Mme Michelle Meunier. Je retire moi aussi mon amendement.
J’ai noté ce premier pas, cette avancée significative par rapport à la transphobie. Cependant, je persiste et je pense que l’on reparlera de la notion de « genre ». Ce n’est pas un débat philosophique, monsieur Hyest. En intégrant « l’identité de genre » à la liste des discriminations, on appelle à l’égalité entre les femmes et les hommes.
Mme Najat Vallaud-Belkacem, ministre. Je souhaite apporter une précision et répondre à ceux qui se demandent pourquoi on n’insère pas tout de suite les modifications dans le code du travail et le statut de la fonction publique.

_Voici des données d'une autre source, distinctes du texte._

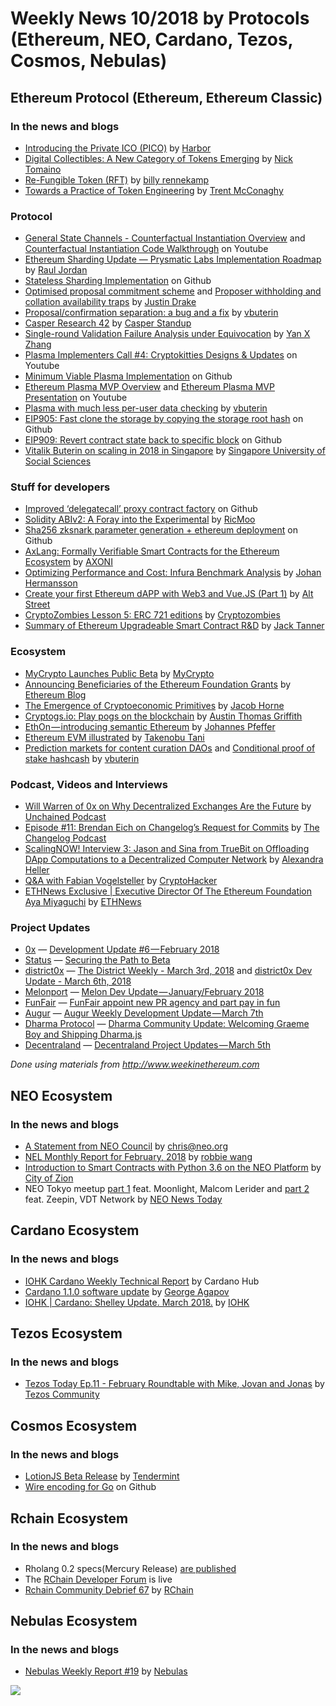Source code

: ﻿# Weekly News 10/2018 by Protocols (Ethereum, NEO, Cardano, Tezos, Cosmos, Nebulas)

## Ethereum Protocol (Ethereum, Ethereum Classic)
### In the news and blogs

* [Introducing the Private ICO (PICO)](https://medium.com/harborhq/introducing-the-private-ico-pico-3e8b782924c1) by [Harbor](https://medium.com/@harbor_corporate)
* [Digital Collectibles: A New Category of Tokens Emerging](https://thecontrol.co/digital-collectibles-a-new-category-of-tokens-emerging-fb991c1dff6a) by [Nick Tomaino](https://thecontrol.co/@ntmoney)
* [Re-Fungible Token (RFT)](https://medium.com/@billyrennekamp/re-fungible-token-rft-297003592769) by [billy rennekamp](https://medium.com/@billyrennekamp)
* [Towards a Practice of Token Engineering](https://blog.oceanprotocol.com/towards-a-practice-of-token-engineering-b02feeeff7ca) by [Trent McConaghy](https://blog.oceanprotocol.com/@trentmc0)

### Protocol
* [General State Channels - Counterfactual Instantiation Overview](https://www.youtube.com/watch?v=pBrfbfmbvZ8&feature=youtu.be) and [Counterfactual Instantiation Code Walkthrough](https://www.youtube.com/watch?v=Ao0tj0HcIcc&feature=youtu.be) on Youtube
* [Ethereum Sharding Update — Prysmatic Labs Implementation Roadmap](https://medium.com/@rauljordan/ethereum-sharding-update-prysmatic-labs-implementation-roadmap-c625cd013aeb) by [Raul Jordan](https://medium.com/@rauljordan)
* [Stateless Sharding Implementation](https://github.com/paritytech/parity/issues/8001) on Github
* [Optimised proposal commitment scheme](https://ethresear.ch/t/optimised-proposal-commitment-scheme/1314) and [Proposer withholding and collation availability traps](https://ethresear.ch/t/proposer-withholding-and-collation-availability-traps/1294) by [Justin Drake](https://ethresear.ch/u/justindrake/summary)
* [Proposal/confirmation separation: a bug and a fix](https://ethresear.ch/t/proposal-confirmation-separation-a-bug-and-a-fix/1261) by [vbuterin](https://ethresear.ch/u/vbuterin/summary)
* [Casper Research 42](https://www.youtube.com/watch?v=rs6F275AmzA) by [Casper Standup](https://www.youtube.com/channel/UCi8byRkpJBbGgDot2pWXLHA)
* [Single-round Validation Failure Analysis under Equivocation](https://ethresear.ch/t/single-round-validation-failure-analysis-under-equivocation/1292) by [Yan X Zhang](https://ethresear.ch/u/krzhang/summary)
* [Plasma Implementers Call #4: Cryptokitties Designs & Updates](https://www.youtube.com/watch?v=IFuxe3vL--k) on Youtube
* [Minimum Viable Plasma Implementation](https://github.com/kr8os/lucidity-plasma) on Github
* [Ethereum Plasma MVP Overview](https://www.youtube.com/watch?v=jTc_2tyT_lY) and [Ethereum Plasma MVP Presentation](https://www.youtube.com/watch?v=jTc_2tyT_lY) on Youtube
* [Plasma with much less per-user data checking](https://ethresear.ch/t/plasma-with-much-less-per-user-data-checking/1298) by [vbuterin](https://ethresear.ch/u/vbuterin/summary)
* [EIP905: Fast clone the storage by copying the storage root hash](https://github.com/ethereum/EIPs/issues/905) on Github
* [EIP909: Revert contract state back to specific block](https://github.com/ethereum/EIPs/issues/909) on Github
* [Vitalik Buterin on scaling in 2018 in Singapore](https://www.facebook.com/suss.sg/videos/1174940702643388/) by [Singapore University of Social Sciences](https://www.facebook.com/suss.sg/?hc_ref=ARQwn3Q3rpdurcFHDDCIXt80P4i8FpRTDEdsAaYEPjcq0HnxeBwpD_p5DM8XfrkS_F4)

### Stuff for developers
* [Improved ‘delegatecall’ proxy contract factory](https://gist.github.com/GNSPS/ba7b88565c947cfd781d44cf469c2ddb) on Github
* [Solidity ABIv2: A Foray into the Experimental](https://blog.ricmoo.com/solidity-abiv2-a-foray-into-the-experimental-a6afd3d47185) by [RicMoo](https://blog.ricmoo.com/@ricmoo)
* [Sha256 zksnark parameter generation + ethereum deployment](https://github.com/barryWhiteHat/libsnark-tutorial/tree/sha256) on Github
* [AxLang: Formally Verifiable Smart Contracts for the Ethereum Ecosystem](https://medium.com/axoni/axlang-formally-verifiable-smart-contracts-for-the-ethereum-ecosystem-6201203be4e8) by [AXONI](https://medium.com/@Axoni)
* [Optimizing Performance and Cost: Infura Benchmark Analysis](https://blog.infura.io/optimizing-performance-and-cost-infura-benchmark-analysis-f083ccf8f6ac) by [Johan Hermansson](https://blog.infura.io/@johanherman)
* [Create your first Ethereum dAPP with Web3 and Vue.JS (Part 1)](https://itnext.io/create-your-first-ethereum-dapp-with-web3-and-vue-js-c7221af1ed82) by [Alt Street](https://itnext.io/@Alt_Street)
* [CryptoZombies Lesson 5: ERC 721 editions](https://cryptozombies.io/en/lesson/5) by [Cryptozombies](https://cryptozombies.io/en/course)
* [Summary of Ethereum Upgradeable Smart Contract R&D](https://blog.indorse.io/ethereum-upgradeable-smart-contract-strategies-456350d0557c) by [Jack Tanner](https://blog.indorse.io/@theblockstalk)

### Ecosystem
* [MyCrypto Launches Public Beta](https://medium.com/mycrypto/mycrypto-launches-public-beta-1b8ceb7e7cba) by [MyCrypto](https://medium.com/@MyCrypto)
* [Announcing Beneficiaries of the Ethereum Foundation Grants](https://blog.ethereum.org/2018/03/07/announcing-beneficiaries-ethereum-foundation-grants/) by [Ethereum Blog](https://blog.ethereum.org)
* [The Emergence of Cryptoeconomic Primitives](https://medium.com/@jacobscott/the-emergence-of-cryptoeconomic-primitives-14ef3300cc10) by [Jacob Horne](https://medium.com/@jacobscott)
* [Cryptogs.io](https://cryptogs.io)[: Play pogs on the blockchain](https://medium.com/@austin_48503/cryptogs-io-play-pogs-on-the-blockchain-1d5d372c7fe1) by [Austin Thomas Griffith](https://medium.com/@austin_48503)
* [EthOn — introducing semantic Ethereum](https://media.consensys.net/ethon-introducing-semantic-ethereum-15f1f0696986) by [Johannes Pfeffer](https://media.consensys.net/@oaeee)
* [Ethereum EVM illustrated](http://takenobu-hs.github.io/downloads/ethereum_evm_illustrated.pdf) by [Takenobu Tani](https://github.com/takenobu-hs)
* [Prediction markets for content curation DAOs](https://ethresear.ch/t/prediction-markets-for-content-curation-daos/1312) and [Conditional proof of stake hashcash](https://ethresear.ch/t/conditional-proof-of-stake-hashcash/1301) by [vbuterin](https://ethresear.ch/u/vbuterin/summary)

### Podcast, Videos and Interviews
* [Will Warren of 0x on Why Decentralized Exchanges Are the Future](http://unchainedpodcast.co/will-warren-of-0x-on-why-decentralized-exchanges-are-the-future) by [Unchained Podcast](http://unchainedpodcast.co)
* [Episode #11: Brendan Eich on Changelog’s Request for Commits](https://changelog.com/rfc/11) by [The Changelog Podcast](https://changelog.com)
* [ScalingNOW! Interview 3: Jason and Sina from TrueBit on Offloading DApp Computations to a Decentralized Computer Network](https://medium.com/giveth/scalingnow-interview-3-e8640cca83e4) by [Alexandra Heller](https://medium.com/@alexandraheller)
* [Q&A with Fabian Vogelsteller](https://cryptohackers.party/fabian-vogelsteller/) by [CryptoHacker](https://cryptohackers.party)
* [ETHNews Exclusive | Executive Director Of The Ethereum Foundation Aya Miyaguchi](https://www.ethnews.com/ethnews-exclusive-executive-director-of-the-ethereum-foundation-aya-miyaguchi) by [ETHNews](https://www.ethnews.com)

### Project Updates
* [0x](https://blog.0xproject.com) — [Development Update #6 — February 2018](https://blog.0xproject.com/development-update-6-february-2018-8d6f6018eabf)
* [Status](https://status.im) — [Securing the Path to Beta](https://blog.status.im/securing-the-path-to-beta-9cf47cfbddf8)
* [district0x](https://district0x.io) — [The District Weekly - March 3rd, 2018](https://blog.district0x.io/the-district-weekly-march-3rd-2018-c6549f8e89ff) and [district0x Dev Update - March 6th, 2018](https://blog.district0x.io/district0x-dev-update-march-6th-2018-b4a1fe00c911)
* [Melonport](https://melonport.com) — [Melon Dev Update — January/February 2018](https://medium.com/melonport-blog/melon-dev-update-january-february-2018-71bf58ff2d23)
* [FunFair](https://funfair.io) — [FunFair appoint new PR agency and part pay in fun](https://funfair.io/funfair-appoint-new-pr-agency-part-pay-fun/)
* [Augur](http://www.augur.net) — [Augur Weekly Development Update — March 7th](https://medium.com/@AugurProject/augur-weekly-development-update-march-7th-62ffd289420e)
* [Dharma Protocol](https://dharma.io) — [Dharma Community Update: Welcoming Graeme Boy and Shipping Dharma.js](https://blog.dharma.io/dharma-community-update-welcoming-graeme-boy-ddb5bec500d1)
* [Decentraland](https://decentraland.org) — [Decentraland Project Updates — March 5th](https://blog.decentraland.org/decentraland-project-updates-march-5th-139514fc86d8)

*Done using materials from http://www.weekinethereum.com*

## NEO Ecosystem
### In the news and blogs
* [A Statement from NEO Council](https://neo.org/blog/Details/3067) by chris@neo.org
* [NEL Monthly Report for February, 2018](https://medium.com/neweconolab/nel-monthly-report-for-february-2018-8a20a13ab7e4) by [robbie wang](https://medium.com/@WangRobbie)
* [Introduction to Smart Contracts with Python 3.6 on the NEO Platform](https://www.youtube.com/watch?v=ZZXz261AXrM) by [City of Zion
](https://www.youtube.com/channel/UCzlQUNLrRa8qJkz40G91iJg)
* NEO Tokyo meetup [part 1](https://www.youtube.com/watch?v=T99tWqQPkf8) feat. Moonlight, Malcom Lerider and [part 2](https://www.youtube.com/watch?v=LMLE0qGVoxY) feat. Zeepin, VDT Network by [NEO News Today](https://www.youtube.com/channel/UCh0I8wG0ZyC6DxaxrQFhyEQ)

## Cardano Ecosystem
### In the news and blogs
* [IOHK Cardano Weekly Technical Report](https://www.cardanohub.org/en/weekly-technical-report/) by Cardano Hub
* [Cardano 1.1.0 software update](https://iohk.io/blog/) by [George Agapov](https://iohk.io/team/george-agapov/)
* [IOHK | Cardano: Shelley Update. March 2018.](https://www.youtube.com/watch?v=GLciKKGPeTg&feature=youtu.be&utm_content=buffere8da3&utm_medium=social&utm_source=twitter.com&utm_campaign=buffer) by [IOHK](https://www.youtube.com/channel/UCBJ0p9aCW-W82TwNM-z3V2w)

## Tezos Ecosystem
### In the news and blogs
* [Tezos Today Ep.11 - February Roundtable with Mike, Jovan and Jonas](https://www.youtube.com/watch?v=xiqwcnHC7iQ) by [Tezos Community](https://www.youtube.com/channel/UCtEd2bkrhpH9ygGYx03MHtQ)

## Cosmos Ecosystem
### In the news and blogs
* [LotionJS Beta Release](https://blog.cosmos.network/lotionjs-beta-release-6866cae46f64) by [Tendermint](https://medium.com/@tendermint)
* [Wire encoding for Go](https://github.com/tendermint/go-wire/blob/develop/README.md) on Github

## Rchain Ecosystem
### In the news and blogs
* Rholang 0.2 specs(Mercury Release) [are published](https://developer.rchain.coop/rholang-spec-0.2.pdf)
* The [RChain Developer Forum](https://forum.rchain.coop/) is live
* [Rchain Community Debrief 67](https://www.youtube.com/watch?v=vEkISFk3Jlc) by [RChain](https://www.youtube.com/channel/UCSS3jCffMiz574_q64Ukj_w)

## Nebulas Ecosystem
### In the news and blogs
* [Nebulas Weekly Report #19](https://medium.com/nebulasio/nebulas-weekly-report-19-6804d6de0e18) by [Nebulas](https://medium.com/@nebulasio)


[![](https://steemitimages.com/DQmdkWT6cCPVYNzZASwHD3WZ5hKpHQv7927MvBt8wRYDDEC/image.png)](http://company.cyber.fund/#newsletter)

Après tout, il est vrai que vous avez perçu nombre des écueils qu’il nous faut éviter. Le problème, c’est qu’il y en a d’autres ; les modifications à apporter concernent non seulement le code du travail mais aussi d’autres dispositions du code pénal, le code de procédure pénale, le code du sport. Ce travail doit être mené de façon exhaustive pour rendre plus cohérente la définition de la discrimination dans l’ensemble de ces textes. Cela prendra un peu de temps. Nous demanderons à l’Assemblée nationale de bien vouloir s’y mettre et je pense que cela ne posera pas de problème à vos collègues députés.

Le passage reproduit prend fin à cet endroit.